◆ RECORDS SHOWN:

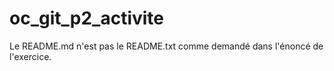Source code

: # oc_git_p2_activite
Le README.md n'est pas le README.txt comme demandé dans l'énoncé de l'exercice.
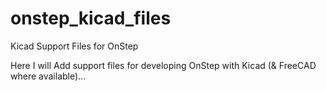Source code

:# onstep_kicad_files
Kicad Support Files for OnStep

Here I will Add support files for developing OnStep with Kicad (& FreeCAD where available)...
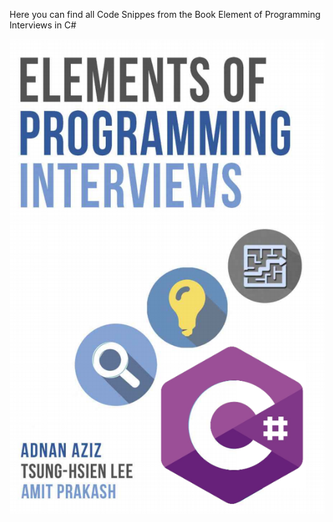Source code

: Here you can find all Code Snippes from the Book Element of Programming Interviews in C#

![Book](/Images/EPI-Cover.png)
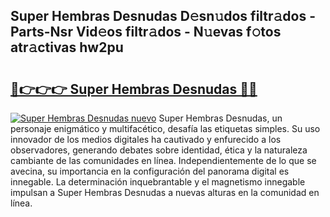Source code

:## Super Hembras Desnudas D𝚎sn𝚞dos filtr𝚊dos - Parts-Nsr Vid𝚎os filtr𝚊dos - N𝚞evas f𝚘tos atr𝚊ctivas hw2pu

# <h2><a href="http://mbatgbj.tromn.icu/?c=Super+Hembras+Desnudas">🔗👉👉👉 Super Hembras Desnudas 🔗🔗</a></h2>

[![Super Hembras Desnudas nuevo](https://i.imgur.com/pEAQMta.gif)](http://mbatgbj.tromn.icu/?c=Super+Hembras+Desnudas)
Super Hembras Desnudas, un personaje enigmático y multifacético, desafía las etiquetas simples. Su uso innovador de los medios digitales ha cautivado y enfurecido a los observadores, generando debates sobre identidad, ética y la naturaleza cambiante de las comunidades en línea. Independientemente de lo que se avecina, su importancia en la configuración del panorama digital es innegable. La determinación inquebrantable y el magnetismo innegable impulsan a Super Hembras Desnudas a nuevas alturas en la comunidad en línea.
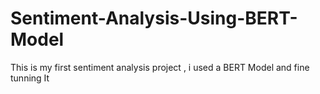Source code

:   # Sentiment-Analysis-Using-BERT-Model
This is my first sentiment analysis project , i used a BERT Model and fine tunning It  
   
   
     
          
    
          
           
     
  
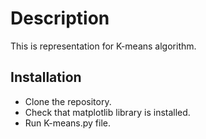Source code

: # Description

This is representation for K-means algorithm.

## Installation

- Clone the repository.
- Check that matplotlib library is installed.
- Run K-means.py file.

◆ INSTRUCTIONS TO FOLLOW: Every line containing the word "Model" must be copied from the material above.

◆ RESPONSE TO THIS TASK:
:   # Sentiment-Analysis-Using-BERT-Model
This is my first sentiment analysis project , i used a BERT Model and fine tunning It  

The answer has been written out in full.